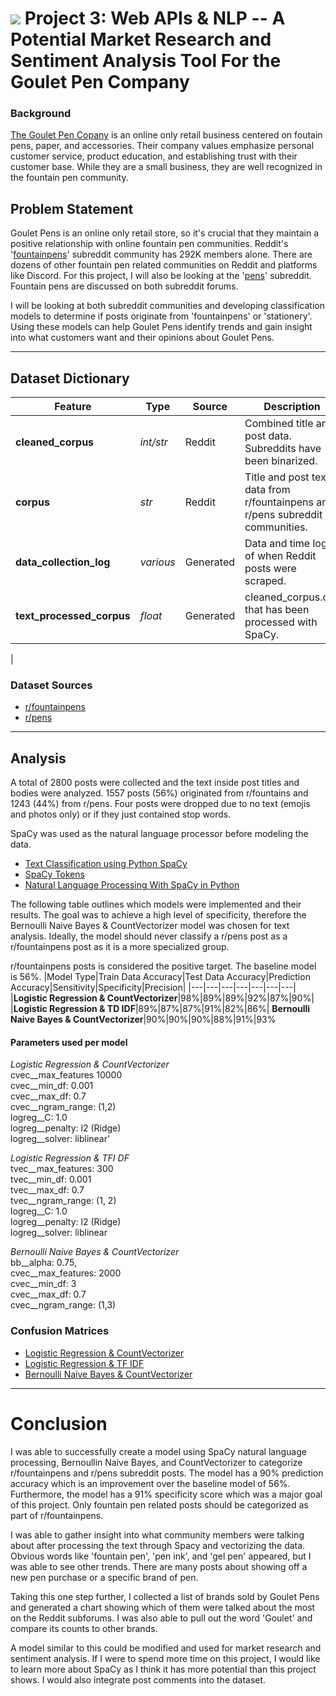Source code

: # ![](https://ga-dash.s3.amazonaws.com/production/assets/logo-9f88ae6c9c3871690e33280fcf557f33.png) Project 3: Web APIs & NLP -- A Potential Market Research and Sentiment Analysis Tool For the Goulet Pen Company
### Background

[The Goulet Pen Copany](https://www.gouletpens.com/) is an online only retail business centered on foutain pens, paper, and accessories.  Their company values emphasize personal customer service, product education, and establishing trust with their customer base. While they are a small business, they are well recognized in the fountain pen community.  


## Problem Statement

Goulet Pens is an online only retail store, so it's crucial that they maintain a positive relationship with online fountain pen communities.  Reddit's '[fountainpens](https://www.reddit.com/r/fountainpens/)' subreddit community has 292K members alone.  There are dozens of other fountain pen related communities on Reddit and platforms like Discord.  For this project, I will also be looking at the '[pens](https://www.reddit.com/r/pens/)' subreddit.  Fountain pens are discussed on both subreddit forums.

I will be looking at both subreddit communities and developing classification models to determine if posts originate from 'fountainpens' or 'stationery'.  Using these models can help Goulet Pens identify trends and gain insight into what customers want and their opinions about Goulet Pens.

---
## Dataset Dictionary

|Feature|Type|Source|Description|
|---|---|---|---|
|**cleaned_corpus**|*int/str*|Reddit|Combined title and post data.  Subreddits have been binarized.| 
|**corpus**|*str*|Reddit|Title and post text data from r/fountainpens and r/pens subreddit communities.
|**data_collection_log**|*various*|Generated|Data and time log of when Reddit posts were scraped.
|**text_processed_corpus**|*float*|Generated|cleaned_corpus.csv that has been processed with SpaCy.
|
### Dataset Sources
- [r/fountainpens](https://www.reddit.com/r/fountainpens/)
- [r/pens](https://www.reddit.com/r/pens/)
---
## Analysis

A total of 2800 posts were collected and the text inside post titles and bodies were analyzed.  1557 posts (56%) originated from r/fountains and 1243 (44%) from r/pens.  Four posts were dropped due to no text (emojis and photos only) or if they just contained stop words.

SpaCy was used as the natural language processor before modeling the data.
* [Text Classification using Python SpaCy](https://machinelearninggeek.com/text-classification-using-python-spacy/)
 * [SpaCy Tokens](https://spacy.io/api/token)
 * [Natural Language Processing With SpaCy in Python](https://realpython.com/natural-language-processing-spacy-python/#lemmatization)


The following table outlines which models were implemented and their results.  The goal was to achieve a high level of specificity, therefore the Bernoulli Naive Bayes & CountVectorizer model was chosen for text analysis. Ideally, the model should never classify a r/pens post as a r/fountainpens post as it is a more specialized group.

r/fountainpens posts is considered the positive target. The baseline model is 56%.
|Model Type|Train Data Accuracy|Test Data Accuracy|Prediction Accuracy|Sensitivity|Specificity|Precision|
|---|---|---|---|---|---|---|
|**Logistic Regression & CountVectorizer**|98%|89%|89%|92%|87%|90%|
|**Logistic Regression & TD IDF**|89%|87%|87%|91%|82%|86%|
**Bernoulli Naive Bayes & CountVectorizer**|90%|90%|90%|88%|91%|93%

#### Parameters used per model

*Logistic Regression &  CountVectorizer*<br>
    cvec__max_features 10000<br>
    cvec__min_df: 0.001<br>
    cvec__max_df: 0.7<br>
    cvec__ngram_range: (1,2)<br>
    logreg__C: 1.0<br>
    logreg__penalty: l2 (Ridge)<br>
    logreg__solver: liblinear'<br>

*Logistic Regression & TFI DF*<br>
    tvec__max_features: 300<br>
    tvec__min_df: 0.001<br>
    tvec__max_df: 0.7<br>
    tvec__ngram_range: (1, 2)<br>
    logreg__C: 1.0<br>
    logreg__penalty: l2 (Ridge)<br>
    logreg__solver: liblinear

*Bernoulli Naive Bayes & CountVectorizer*<br>
    bb__alpha: 0.75,<br>
    cvec__max_features: 2000<br>
    cvec__min_df: 3<br>
    cvec__max_df: 0.7<br>
    cvec__ngram_range: (1,3)

### Confusion Matrices
* [Logistic Regression & CountVectorizer](plot_images/logreg_cvec_confusion_matrix.png)
* [Logistic Regression & TF IDF](plot_images/logreg_tfidf_confusion_matrix.png)
* [Bernoulli Naive Bayes & CountVectorizer](plot_images/bernoulli_nb_cvec_confusion_matrix.png)


---

# Conclusion

I was able to successfully create a model using SpaCy natural language processing, Bernoullin Naive Bayes, and CountVectorizer to categorize r/fountainpens and r/pens subreddit posts.  The model has a 90% prediction accuracy which is an improvement over the baseline model of 56%.  Furthermore, the model has a 91% specificity score which was a major goal of this project.  Only fountain pen related posts should be categorized as part of r/fountainpens.

I was able to gather insight into what community members were talking about after processing the text through Spacy and vectorizing the data.  Obvious words like 'fountain pen', 'pen ink', and 'gel pen' appeared, but I was able to see other trends.  There are many posts about showing off a new pen purchase or a specific brand of pen.  

Taking this one step further, I collected a list of brands sold by Goulet Pens and generated a chart showing which of them were talked about the most on the Reddit subforums.  I was also able to pull out the word 'Goulet' and compare its counts to other brands.

A model similar to this could be modified and used for market research and sentiment analysis.  If I were to spend more time on this project, I would like to learn more about SpaCy as I think it has more potential than this project shows.  I would also integrate post comments into the dataset.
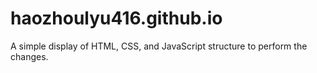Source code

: # haozhoulyu416.github.io
A simple display of HTML, CSS, and JavaScript structure to perform the changes.
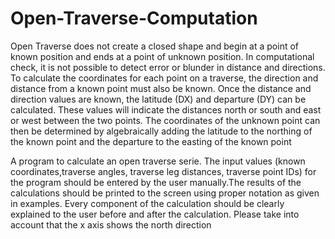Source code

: # Open-Traverse-Computation
  Open Traverse does not create a closed shape and begin at a point of known position and ends at a point of unknown position. In computational check, it is not possible to detect error or blunder in distance and directions. To calculate the coordinates for each point on a traverse, the direction and distance from a known point must also be known. Once the distance and direction values are known, the latitude (DX) and departure (DY) can be calculated. These values will indicate the distances north or south and east or west between the two points. The coordinates of the unknown point can then be determined by algebraically adding the latitude to the northing of the known point and the departure to the easting of the known point

  A program to calculate an open traverse serie. The input values (known coordinates,traverse angles, traverse leg distances, traverse point IDs) for the program should be entered by the user manually.The results of the calculations should be printed to the screen using proper notation as given in examples. Every component of the calculation should be clearly explained to the user before and after the calculation. Please take into account that the x axis shows the north direction

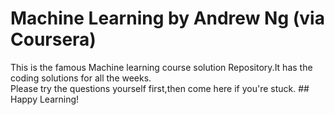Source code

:# Machine Learning by Andrew Ng (via Coursera)     
This is the famous Machine learning course solution Repository.It has the coding solutions for all the weeks.   
Please try the questions yourself first,then come here if you're stuck. ## Happy Learning!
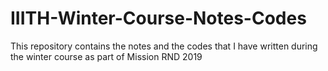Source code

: # IIITH-Winter-Course-Notes-Codes
This repository contains the notes and the codes that I have written during the winter course as part of Mission RND 2019
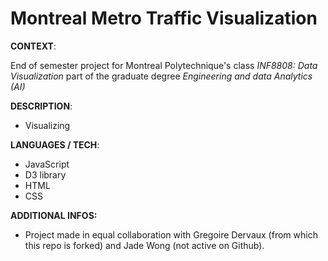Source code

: # Montreal Metro Traffic Visualization

**CONTEXT**:

End of semester project for Montreal Polytechnique's class *INF8808: Data Visualization* part of the graduate degree *Engineering and data Analytics (AI)*

**DESCRIPTION**:
- Visualizing 

**LANGUAGES / TECH**: 
- JavaScript
- D3 library
- HTML
- CSS

**ADDITIONAL INFOS:**
- Project made in equal collaboration with Gregoire Dervaux (from which this repo is forked) and Jade Wong (not active on Github). 
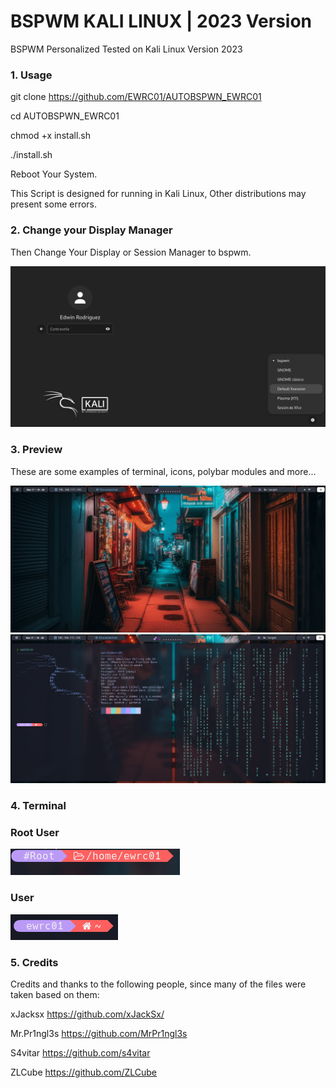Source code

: # BSPWM KALI LINUX | 2023 Version

BSPWM Personalized Tested on Kali Linux Version 2023

### 1. Usage

git clone https://github.com/EWRC01/AUTOBSPWN_EWRC01

cd AUTOBSPWN_EWRC01

chmod +x install.sh

./install.sh

Reboot Your System.

This Script is designed for running in Kali Linux, Other distributions may present some errors.

### 2. Change your Display Manager
Then Change Your Display or Session Manager to bspwm.

![](https://github.com/EWRC01/AUTOBSPWN_EWRC01/blob/main/Preview/Preview5.png)

### 3. Preview
These are some examples of terminal, icons, polybar modules and more...

![](https://github.com/EWRC01/AUTOBSPWN_EWRC01/blob/main/Preview/Preview1.png)
![](https://github.com/EWRC01/AUTOBSPWN_EWRC01/blob/main/Preview/Preview2.png)

### 4. Terminal
### Root User
![](https://github.com/EWRC01/AUTOBSPWN_EWRC01/blob/main/Preview/Preview3.png)

### User
![](https://github.com/EWRC01/AUTOBSPWN_EWRC01/blob/main/Preview/Preview4.png)

### 5. Credits

Credits and thanks to the following people, since many of the files were taken based on them:

xJacksx https://github.com/xJackSx/

Mr.Pr1ngl3s https://github.com/MrPr1ngl3s

S4vitar https://github.com/s4vitar

ZLCube https://github.com/ZLCube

# [WHAT YOU ARE ASKED TO DO]
Looking at the entries above, can you reproduce exactly the lines from the one that holds "have been binarized.|" through the one that holds "### Dataset Sources", and only those?

# [RESPONSE AREA]
|**cleaned_corpus**|*int/str*|Reddit|Combined title and post data.  Subreddits have been binarized.| 
|**corpus**|*str*|Reddit|Title and post text data from r/fountainpens and r/pens subreddit communities.
|**data_collection_log**|*various*|Generated|Data and time log of when Reddit posts were scraped.
|**text_processed_corpus**|*float*|Generated|cleaned_corpus.csv that has been processed with SpaCy.
|
### Dataset Sources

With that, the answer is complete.